Meno futuristica, ma non per questo meno allettante, è la vera storia della maschera. Gli studiosi ora credono, come propose Corrado Ricci per la prima volta nel 1891, che quello che stai guardando sia una copia del volto di una statua che un tempo decorava la tomba di Dante a Ravenna. Secondo l’ipotesi dello studioso, quel busto originale fu realizzato nel 1481 da Tullio Lombardo (il figlio di Pietro Lombardo, che allora era il responsabile dei lavori di restauro della tomba).

Intorno al 1555, l’arcivescovo di Ravenna tolse il busto e lo consegnò al Giambologna (scultore del “Ratto delle Sabine” nella Loggia della Signoria), che a sua volta lo diede al suo allievo, Pietro Tacca (l’artista che realizzò la copia in bronzo del cinghiale chiamata “Porcellino” al Mercato Nuovo).

Sembra che il Tacca avesse permesso a diverse persone di copiare la maschera: un giorno tuttavia gli fece visita una delle duchesse della famiglia Sforza che, dopo aver visto la maschera, la prese, la avvolse nella sciarpa verde che indossava e se andò. Da quel momento nessuno sa dove si trovi.

La maschera in questa piccola custodia di legno è probabilmente una delle copie fatte dall’originale in possesso del Tacca. Appare per la prima volta nel 1830 quando viene improvvisamente scoperta a Ravenna da un artista di nome Lorenzo Bartolini che la consegna al collega e amico Seymour Kirkup, da cui appunto prende il nome.

Kirkup era un ricco inglese che dedicò tutta la sua vita a Dante.

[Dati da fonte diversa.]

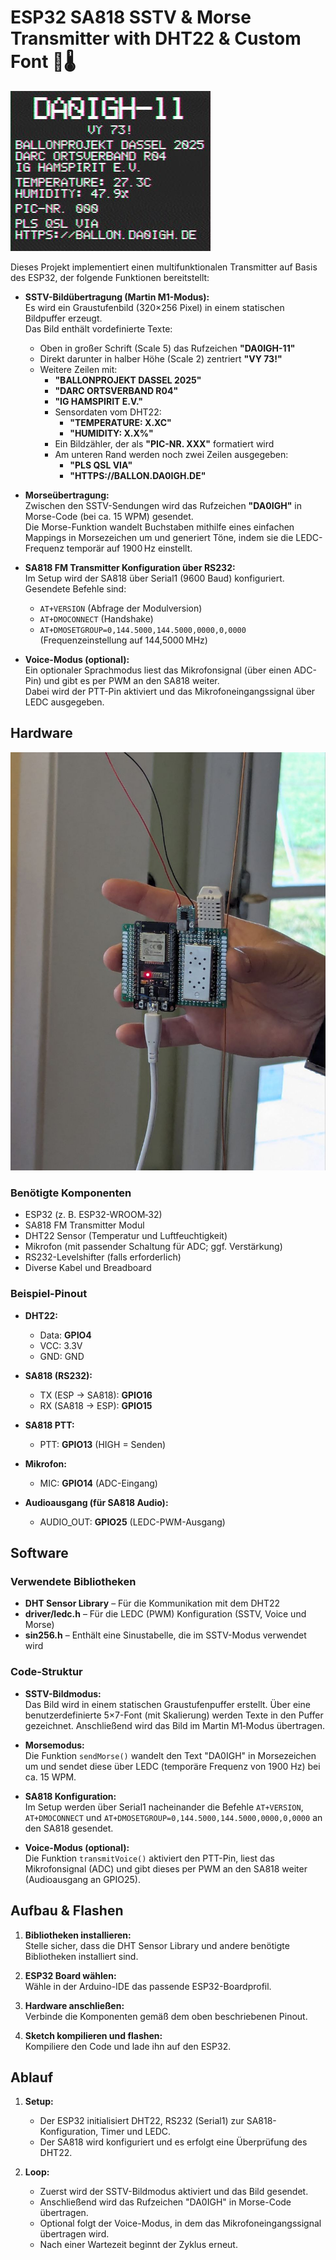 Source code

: # ESP32 SA818 SSTV & Morse Transmitter with DHT22 & Custom Font 📡🌡️
![Empfangens Bild des SSTV Senders](pics/sstv_m1_rx.jpg)

Dieses Projekt implementiert einen multifunktionalen Transmitter auf Basis des ESP32, der folgende Funktionen bereitstellt:

- **SSTV-Bildübertragung (Martin M1-Modus):**  
  Es wird ein Graustufenbild (320×256 Pixel) in einem statischen Bildpuffer erzeugt.  
  Das Bild enthält vordefinierte Texte:  
  - Oben in großer Schrift (Scale 5) das Rufzeichen **"DA0IGH-11"**  
  - Direkt darunter in halber Höhe (Scale 2) zentriert **"VY 73!"**  
  - Weitere Zeilen mit:
    - **"BALLONPROJEKT DASSEL 2025"**  
    - **"DARC ORTSVERBAND R04"**  
    - **"IG HAMSPIRIT E.V."**  
    - Sensordaten vom DHT22:
      - **"TEMPERATURE: X.XC"**
      - **"HUMIDITY: X.X%"**
    - Ein Bildzähler, der als **"PIC-NR. XXX"** formatiert wird  
    - Am unteren Rand werden noch zwei Zeilen ausgegeben:
      - **"PLS QSL VIA"**
      - **"HTTPS://BALLON.DA0IGH.DE"**

- **Morseübertragung:**  
  Zwischen den SSTV-Sendungen wird das Rufzeichen **"DA0IGH"** in Morse-Code (bei ca. 15 WPM) gesendet.  
  Die Morse-Funktion wandelt Buchstaben mithilfe eines einfachen Mappings in Morsezeichen um und generiert Töne, indem sie die LEDC-Frequenz temporär auf 1900 Hz einstellt.

- **SA818 FM Transmitter Konfiguration über RS232:**  
  Im Setup wird der SA818 über Serial1 (9600 Baud) konfiguriert. Gesendete Befehle sind:  
  - `AT+VERSION` (Abfrage der Modulversion)  
  - `AT+DMOCONNECT` (Handshake)  
  - `AT+DMOSETGROUP=0,144.5000,144.5000,0000,0,0000` (Frequenzeinstellung auf 144,5000 MHz)

- **Voice-Modus (optional):**  
  Ein optionaler Sprachmodus liest das Mikrofonsignal (über einen ADC-Pin) und gibt es per PWM an den SA818 weiter.  
  Dabei wird der PTT-Pin aktiviert und das Mikrofoneingangssignal über LEDC ausgegeben.

## Hardware
![Empfangens Bild des SSTV Senders](pics/photo_2025-03-14_19-50-54.jpg)
### Benötigte Komponenten

- ESP32 (z. B. ESP32-WROOM‑32)
- SA818 FM Transmitter Modul
- DHT22 Sensor (Temperatur und Luftfeuchtigkeit)
- Mikrofon (mit passender Schaltung für ADC; ggf. Verstärkung)
- RS232-Levelshifter (falls erforderlich)
- Diverse Kabel und Breadboard

### Beispiel-Pinout

- **DHT22:**  
  - Data: **GPIO4**  
  - VCC: 3.3V  
  - GND: GND

- **SA818 (RS232):**  
  - TX (ESP → SA818): **GPIO16**  
  - RX (SA818 → ESP): **GPIO15**

- **SA818 PTT:**  
  - PTT: **GPIO13** (HIGH = Senden)

- **Mikrofon:**  
  - MIC: **GPIO14** (ADC-Eingang)

- **Audioausgang (für SA818 Audio):**  
  - AUDIO_OUT: **GPIO25** (LEDC-PWM-Ausgang)

## Software

### Verwendete Bibliotheken

- **DHT Sensor Library** – Für die Kommunikation mit dem DHT22  
- **driver/ledc.h** – Für die LEDC (PWM) Konfiguration (SSTV, Voice und Morse)  
- **sin256.h** – Enthält eine Sinustabelle, die im SSTV-Modus verwendet wird

### Code-Struktur

- **SSTV-Bildmodus:**  
  Das Bild wird in einem statischen Graustufenpuffer erstellt. Über eine benutzerdefinierte 5×7-Font (mit Skalierung) werden Texte in den Puffer gezeichnet. Anschließend wird das Bild im Martin M1‑Modus übertragen.

- **Morsemodus:**  
  Die Funktion `sendMorse()` wandelt den Text "DA0IGH" in Morsezeichen um und sendet diese über LEDC (temporäre Frequenz von 1900 Hz) bei ca. 15 WPM.

- **SA818 Konfiguration:**  
  Im Setup werden über Serial1 nacheinander die Befehle `AT+VERSION`, `AT+DMOCONNECT` und `AT+DMOSETGROUP=0,144.5000,144.5000,0000,0,0000` an den SA818 gesendet.

- **Voice-Modus (optional):**  
  Die Funktion `transmitVoice()` aktiviert den PTT-Pin, liest das Mikrofonsignal (ADC) und gibt dieses per PWM an den SA818 weiter (Audioausgang an GPIO25).

## Aufbau & Flashen

1. **Bibliotheken installieren:**  
   Stelle sicher, dass die DHT Sensor Library und andere benötigte Bibliotheken installiert sind.

2. **ESP32 Board wählen:**  
   Wähle in der Arduino-IDE das passende ESP32-Boardprofil.

3. **Hardware anschließen:**  
   Verbinde die Komponenten gemäß dem oben beschriebenen Pinout.

4. **Sketch kompilieren und flashen:**  
   Kompiliere den Code und lade ihn auf den ESP32.

## Ablauf

1. **Setup:**  
   - Der ESP32 initialisiert DHT22, RS232 (Serial1) zur SA818-Konfiguration, Timer und LEDC.  
   - Der SA818 wird konfiguriert und es erfolgt eine Überprüfung des DHT22.
   
2. **Loop:**  
   - Zuerst wird der SSTV-Bildmodus aktiviert und das Bild gesendet.  
   - Anschließend wird das Rufzeichen "DA0IGH" in Morse-Code übertragen.  
   - Optional folgt der Voice-Modus, in dem das Mikrofoneingangssignal übertragen wird.
   - Nach einer Wartezeit beginnt der Zyklus erneut.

Nato in Inghilterra nel 1788, Kirkup conosceva anche William Blake (la cui passione per Dante è ben nota), John Keats e Mary Shelley, autrice di Frankenstein.

Kirkup era anche seguace di un chiaroveggente chiamato Daniel Home che conduceva sedute spiritiche e fungeva da medium per le conversazioni con i morti. Nathaniel Hawthorne incontrò Kirkup a Firenze e ricordò che egli aveva “non immeritatamente acquisito la reputazione di essere un negromante poiché era profondamente interessato a contattare gli spiriti e a tenere conversazioni con poeti e imperatori passati a miglior vita”.



Sopra: foto di Daniel Dunglas Home (pronunciato “Hume”)


Secondo Hawthorne, Kirkup era convinto che si trattasse di una maschera mortuaria e che quindi rappresentasse le caratteristiche reali di Dante. Sosteneva inoltre che Kirkup avesse avuto regolari conversazioni con Dante attraverso un medium e che la connessione fosse particolarmente forte quando la sua giovane figlia Imogene era nella stanza.

Circa un decennio prima di morire, Kirkup vendette tutti i suoi libri in modo da garantire alla figlia una vita decorosa dopo che egli fosse morto. (La giovane morì a soli 24 anni e fu sepolta, come anche il padre, a Livorno.) Alcuni dei volumi più preziosi furono acquistati da Bertram, il quarto Conte di Ashburnham, da cui il governo italiano successivamente li ricomprò. Ora sono conservati presso la Biblioteca Nazionale di Firenze (dove si trova un’altra statua di Dante). Quando Kirkup morì, la sua vedova consegnò questa maschera ad Alessandro D’Ancona che la donò agli Uffizi nel 1911 (da qui la descrizione inscritta sotto).